**ACTION ITEM:** Your answer should be every line of the records that contains the word "will", copied as it stands.

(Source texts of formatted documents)
----

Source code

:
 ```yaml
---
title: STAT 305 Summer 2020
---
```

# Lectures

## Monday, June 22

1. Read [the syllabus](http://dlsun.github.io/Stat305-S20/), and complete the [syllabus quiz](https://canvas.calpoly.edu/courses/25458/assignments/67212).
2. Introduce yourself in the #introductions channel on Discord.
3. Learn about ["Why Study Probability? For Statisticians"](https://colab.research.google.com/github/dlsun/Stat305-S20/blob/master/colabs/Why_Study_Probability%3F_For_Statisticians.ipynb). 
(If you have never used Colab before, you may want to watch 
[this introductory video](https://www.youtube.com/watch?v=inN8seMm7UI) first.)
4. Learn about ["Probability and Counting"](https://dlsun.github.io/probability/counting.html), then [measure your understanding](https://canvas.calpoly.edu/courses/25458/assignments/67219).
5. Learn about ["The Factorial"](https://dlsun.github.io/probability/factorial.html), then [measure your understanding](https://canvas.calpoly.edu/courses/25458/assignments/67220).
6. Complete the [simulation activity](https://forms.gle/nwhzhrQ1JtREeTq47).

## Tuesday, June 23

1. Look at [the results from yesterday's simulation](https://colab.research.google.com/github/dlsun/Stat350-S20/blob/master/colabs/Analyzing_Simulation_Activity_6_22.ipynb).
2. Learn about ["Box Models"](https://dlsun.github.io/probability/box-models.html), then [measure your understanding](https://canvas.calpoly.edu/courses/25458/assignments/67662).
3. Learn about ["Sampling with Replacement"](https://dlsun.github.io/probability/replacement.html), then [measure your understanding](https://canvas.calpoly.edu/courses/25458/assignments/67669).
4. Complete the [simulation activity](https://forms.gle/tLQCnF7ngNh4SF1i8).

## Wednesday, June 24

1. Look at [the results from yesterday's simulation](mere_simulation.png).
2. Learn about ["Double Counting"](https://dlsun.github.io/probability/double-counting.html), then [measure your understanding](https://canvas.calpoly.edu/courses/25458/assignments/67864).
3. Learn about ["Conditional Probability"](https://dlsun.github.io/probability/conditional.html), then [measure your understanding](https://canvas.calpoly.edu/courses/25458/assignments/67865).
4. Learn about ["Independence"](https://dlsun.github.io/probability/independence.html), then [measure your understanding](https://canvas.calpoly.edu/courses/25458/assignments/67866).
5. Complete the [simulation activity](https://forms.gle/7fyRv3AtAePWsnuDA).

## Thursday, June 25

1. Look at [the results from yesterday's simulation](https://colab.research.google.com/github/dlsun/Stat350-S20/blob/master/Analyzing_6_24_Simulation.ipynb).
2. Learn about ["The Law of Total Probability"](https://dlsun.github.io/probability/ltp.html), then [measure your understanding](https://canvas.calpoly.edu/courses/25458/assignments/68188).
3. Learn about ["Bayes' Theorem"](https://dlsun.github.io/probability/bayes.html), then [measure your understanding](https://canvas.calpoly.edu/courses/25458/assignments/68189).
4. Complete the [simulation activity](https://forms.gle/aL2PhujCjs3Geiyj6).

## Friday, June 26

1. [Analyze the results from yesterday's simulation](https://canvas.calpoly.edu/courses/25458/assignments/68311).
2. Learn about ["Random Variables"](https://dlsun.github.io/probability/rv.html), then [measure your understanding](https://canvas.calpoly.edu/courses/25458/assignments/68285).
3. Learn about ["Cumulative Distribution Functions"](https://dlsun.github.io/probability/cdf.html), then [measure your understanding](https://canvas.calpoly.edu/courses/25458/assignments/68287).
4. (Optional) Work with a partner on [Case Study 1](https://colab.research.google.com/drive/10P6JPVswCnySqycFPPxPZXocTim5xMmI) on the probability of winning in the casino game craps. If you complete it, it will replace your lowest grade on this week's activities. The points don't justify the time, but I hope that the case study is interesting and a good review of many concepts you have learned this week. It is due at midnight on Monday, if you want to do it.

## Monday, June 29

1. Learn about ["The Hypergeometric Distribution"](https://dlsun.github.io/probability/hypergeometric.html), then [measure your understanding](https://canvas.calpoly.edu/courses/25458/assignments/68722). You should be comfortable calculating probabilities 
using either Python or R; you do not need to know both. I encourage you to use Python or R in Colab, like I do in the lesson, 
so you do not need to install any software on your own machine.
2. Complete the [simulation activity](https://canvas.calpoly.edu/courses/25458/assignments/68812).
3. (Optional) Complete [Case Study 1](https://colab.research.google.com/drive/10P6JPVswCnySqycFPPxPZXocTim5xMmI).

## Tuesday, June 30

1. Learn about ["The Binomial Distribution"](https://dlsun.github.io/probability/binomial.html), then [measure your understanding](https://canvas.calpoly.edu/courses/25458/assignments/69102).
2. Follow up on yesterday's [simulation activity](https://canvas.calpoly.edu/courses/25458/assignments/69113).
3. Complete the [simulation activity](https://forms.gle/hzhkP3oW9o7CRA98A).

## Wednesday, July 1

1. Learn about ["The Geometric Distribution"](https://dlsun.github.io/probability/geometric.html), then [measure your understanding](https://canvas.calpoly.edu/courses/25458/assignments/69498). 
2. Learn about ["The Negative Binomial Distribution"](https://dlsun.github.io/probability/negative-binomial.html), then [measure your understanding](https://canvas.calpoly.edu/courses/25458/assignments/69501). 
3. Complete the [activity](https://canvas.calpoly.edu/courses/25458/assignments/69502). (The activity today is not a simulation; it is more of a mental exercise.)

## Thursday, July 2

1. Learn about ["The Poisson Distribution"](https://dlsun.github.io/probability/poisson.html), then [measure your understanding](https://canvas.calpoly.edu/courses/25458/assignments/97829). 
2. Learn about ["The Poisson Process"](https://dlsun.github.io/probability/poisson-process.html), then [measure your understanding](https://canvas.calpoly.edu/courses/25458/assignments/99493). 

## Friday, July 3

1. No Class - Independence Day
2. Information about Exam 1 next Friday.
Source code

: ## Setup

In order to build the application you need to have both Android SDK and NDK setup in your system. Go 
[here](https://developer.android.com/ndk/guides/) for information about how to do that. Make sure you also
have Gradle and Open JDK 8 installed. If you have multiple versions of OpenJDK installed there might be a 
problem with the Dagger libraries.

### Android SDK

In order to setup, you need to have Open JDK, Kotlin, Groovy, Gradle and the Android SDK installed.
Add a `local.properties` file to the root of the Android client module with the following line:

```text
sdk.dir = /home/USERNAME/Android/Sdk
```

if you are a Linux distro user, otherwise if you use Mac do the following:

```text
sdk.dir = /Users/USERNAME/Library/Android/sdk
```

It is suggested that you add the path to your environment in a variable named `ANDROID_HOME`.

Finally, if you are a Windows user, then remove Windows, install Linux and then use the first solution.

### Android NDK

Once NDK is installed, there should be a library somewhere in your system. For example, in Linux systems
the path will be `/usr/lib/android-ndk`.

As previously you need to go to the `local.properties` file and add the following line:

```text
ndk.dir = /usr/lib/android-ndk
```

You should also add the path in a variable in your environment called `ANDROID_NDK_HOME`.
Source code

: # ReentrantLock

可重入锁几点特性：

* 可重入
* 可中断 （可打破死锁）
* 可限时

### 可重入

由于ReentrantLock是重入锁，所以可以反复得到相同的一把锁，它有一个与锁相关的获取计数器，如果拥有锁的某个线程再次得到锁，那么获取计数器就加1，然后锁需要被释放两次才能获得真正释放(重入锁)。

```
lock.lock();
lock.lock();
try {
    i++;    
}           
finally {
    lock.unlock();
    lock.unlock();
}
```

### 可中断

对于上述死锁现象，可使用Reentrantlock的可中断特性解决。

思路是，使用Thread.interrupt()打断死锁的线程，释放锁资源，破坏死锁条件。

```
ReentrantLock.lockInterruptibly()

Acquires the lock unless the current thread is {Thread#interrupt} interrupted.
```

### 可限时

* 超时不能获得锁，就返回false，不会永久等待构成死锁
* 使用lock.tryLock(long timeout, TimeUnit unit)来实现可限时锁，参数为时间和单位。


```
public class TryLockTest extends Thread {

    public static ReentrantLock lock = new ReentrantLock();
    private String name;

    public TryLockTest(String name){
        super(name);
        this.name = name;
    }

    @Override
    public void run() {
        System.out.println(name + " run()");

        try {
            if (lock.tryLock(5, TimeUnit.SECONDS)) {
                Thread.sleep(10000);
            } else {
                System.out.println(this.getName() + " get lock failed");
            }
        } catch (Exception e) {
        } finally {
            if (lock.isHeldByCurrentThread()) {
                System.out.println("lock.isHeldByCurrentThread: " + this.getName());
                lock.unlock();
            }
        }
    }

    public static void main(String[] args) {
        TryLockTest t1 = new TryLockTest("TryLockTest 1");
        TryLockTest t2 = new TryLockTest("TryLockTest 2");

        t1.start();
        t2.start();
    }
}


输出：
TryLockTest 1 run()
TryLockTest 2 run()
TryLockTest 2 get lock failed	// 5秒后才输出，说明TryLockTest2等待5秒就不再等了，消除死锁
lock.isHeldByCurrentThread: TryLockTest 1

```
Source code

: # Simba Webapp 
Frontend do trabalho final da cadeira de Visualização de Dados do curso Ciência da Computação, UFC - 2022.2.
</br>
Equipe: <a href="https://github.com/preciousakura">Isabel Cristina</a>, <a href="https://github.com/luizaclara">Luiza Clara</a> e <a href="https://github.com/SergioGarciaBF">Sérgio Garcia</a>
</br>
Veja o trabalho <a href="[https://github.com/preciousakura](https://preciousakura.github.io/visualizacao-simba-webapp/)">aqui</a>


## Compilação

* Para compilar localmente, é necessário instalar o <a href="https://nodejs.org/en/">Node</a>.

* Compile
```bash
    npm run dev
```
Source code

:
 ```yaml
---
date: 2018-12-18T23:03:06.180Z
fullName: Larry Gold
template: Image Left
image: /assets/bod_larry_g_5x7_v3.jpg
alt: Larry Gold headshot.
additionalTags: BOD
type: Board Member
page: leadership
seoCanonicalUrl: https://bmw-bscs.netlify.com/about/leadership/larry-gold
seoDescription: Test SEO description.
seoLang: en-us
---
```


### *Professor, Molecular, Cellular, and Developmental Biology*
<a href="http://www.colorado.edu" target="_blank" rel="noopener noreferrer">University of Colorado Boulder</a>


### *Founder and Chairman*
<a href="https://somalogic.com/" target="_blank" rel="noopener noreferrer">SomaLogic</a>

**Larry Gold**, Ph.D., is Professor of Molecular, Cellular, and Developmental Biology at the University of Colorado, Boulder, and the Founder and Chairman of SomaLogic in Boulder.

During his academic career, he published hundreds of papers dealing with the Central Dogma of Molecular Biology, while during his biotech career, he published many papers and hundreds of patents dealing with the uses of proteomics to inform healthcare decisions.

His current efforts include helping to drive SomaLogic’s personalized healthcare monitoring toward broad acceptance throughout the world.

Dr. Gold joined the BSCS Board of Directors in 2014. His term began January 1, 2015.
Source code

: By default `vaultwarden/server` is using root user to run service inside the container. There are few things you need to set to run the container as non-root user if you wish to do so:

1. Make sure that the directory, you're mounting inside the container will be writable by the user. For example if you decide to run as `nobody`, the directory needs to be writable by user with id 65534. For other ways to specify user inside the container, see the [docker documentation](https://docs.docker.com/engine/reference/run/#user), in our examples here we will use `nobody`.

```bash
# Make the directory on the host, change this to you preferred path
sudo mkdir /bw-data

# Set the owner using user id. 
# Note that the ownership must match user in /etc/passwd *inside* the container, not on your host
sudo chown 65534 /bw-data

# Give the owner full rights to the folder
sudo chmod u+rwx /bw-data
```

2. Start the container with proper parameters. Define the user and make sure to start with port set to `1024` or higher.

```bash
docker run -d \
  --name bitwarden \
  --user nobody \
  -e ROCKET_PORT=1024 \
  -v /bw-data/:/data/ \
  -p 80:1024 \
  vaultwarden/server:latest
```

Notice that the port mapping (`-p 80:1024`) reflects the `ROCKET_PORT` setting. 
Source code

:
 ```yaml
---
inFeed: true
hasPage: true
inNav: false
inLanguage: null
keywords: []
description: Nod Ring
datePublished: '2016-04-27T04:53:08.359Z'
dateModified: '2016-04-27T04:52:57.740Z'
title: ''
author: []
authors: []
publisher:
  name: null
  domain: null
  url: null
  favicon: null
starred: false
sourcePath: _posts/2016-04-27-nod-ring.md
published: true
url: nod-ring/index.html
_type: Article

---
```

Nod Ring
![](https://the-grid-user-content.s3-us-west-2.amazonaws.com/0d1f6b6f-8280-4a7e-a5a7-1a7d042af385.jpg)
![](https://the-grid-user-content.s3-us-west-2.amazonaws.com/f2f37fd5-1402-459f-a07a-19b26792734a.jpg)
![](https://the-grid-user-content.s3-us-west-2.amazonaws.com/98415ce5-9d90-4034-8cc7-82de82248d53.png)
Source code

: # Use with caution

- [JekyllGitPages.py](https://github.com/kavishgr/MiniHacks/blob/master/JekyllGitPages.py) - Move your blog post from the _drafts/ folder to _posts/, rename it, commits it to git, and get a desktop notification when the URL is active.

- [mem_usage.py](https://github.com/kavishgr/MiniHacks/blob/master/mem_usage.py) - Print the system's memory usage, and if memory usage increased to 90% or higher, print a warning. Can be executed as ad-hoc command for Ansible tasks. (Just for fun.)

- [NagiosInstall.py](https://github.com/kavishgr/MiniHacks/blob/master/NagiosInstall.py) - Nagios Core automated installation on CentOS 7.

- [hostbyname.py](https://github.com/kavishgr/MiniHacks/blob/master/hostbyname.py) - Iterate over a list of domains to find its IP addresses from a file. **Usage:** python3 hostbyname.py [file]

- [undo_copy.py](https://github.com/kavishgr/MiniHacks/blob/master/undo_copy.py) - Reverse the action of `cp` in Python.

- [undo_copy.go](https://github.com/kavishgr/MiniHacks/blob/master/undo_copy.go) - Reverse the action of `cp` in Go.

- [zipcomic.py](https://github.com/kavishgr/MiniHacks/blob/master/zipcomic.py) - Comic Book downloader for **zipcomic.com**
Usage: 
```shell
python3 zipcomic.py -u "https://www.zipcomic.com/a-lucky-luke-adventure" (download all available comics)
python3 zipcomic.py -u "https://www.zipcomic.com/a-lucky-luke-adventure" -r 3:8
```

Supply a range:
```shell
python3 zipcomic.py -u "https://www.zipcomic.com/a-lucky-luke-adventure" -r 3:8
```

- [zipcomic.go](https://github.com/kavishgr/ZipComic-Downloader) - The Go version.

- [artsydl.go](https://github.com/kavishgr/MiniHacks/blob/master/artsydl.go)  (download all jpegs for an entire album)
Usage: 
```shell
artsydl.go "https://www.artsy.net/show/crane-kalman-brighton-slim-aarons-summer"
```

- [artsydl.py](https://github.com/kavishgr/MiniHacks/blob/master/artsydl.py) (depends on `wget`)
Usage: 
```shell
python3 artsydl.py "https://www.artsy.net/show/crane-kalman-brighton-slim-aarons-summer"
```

----

**RESPONSE AREA:**
4. (Optional) Work with a partner on [Case Study 1](https://colab.research.google.com/drive/10P6JPVswCnySqycFPPxPZXocTim5xMmI) on the probability of winning in the casino game craps. If you complete it, it will replace your lowest grade on this week's activities. The points don't justify the time, but I hope that the case study is interesting and a good review of many concepts you have learned this week. It is due at midnight on Monday, if you want to do it.
the path will be `/usr/lib/android-ndk`.
1. Make sure that the directory, you're mounting inside the container will be writable by the user. For example if you decide to run as `nobody`, the directory needs to be writable by user with id 65534. For other ways to specify user inside the container, see the [docker documentation](https://docs.docker.com/engine/reference/run/#user), in our examples here we will use `nobody`.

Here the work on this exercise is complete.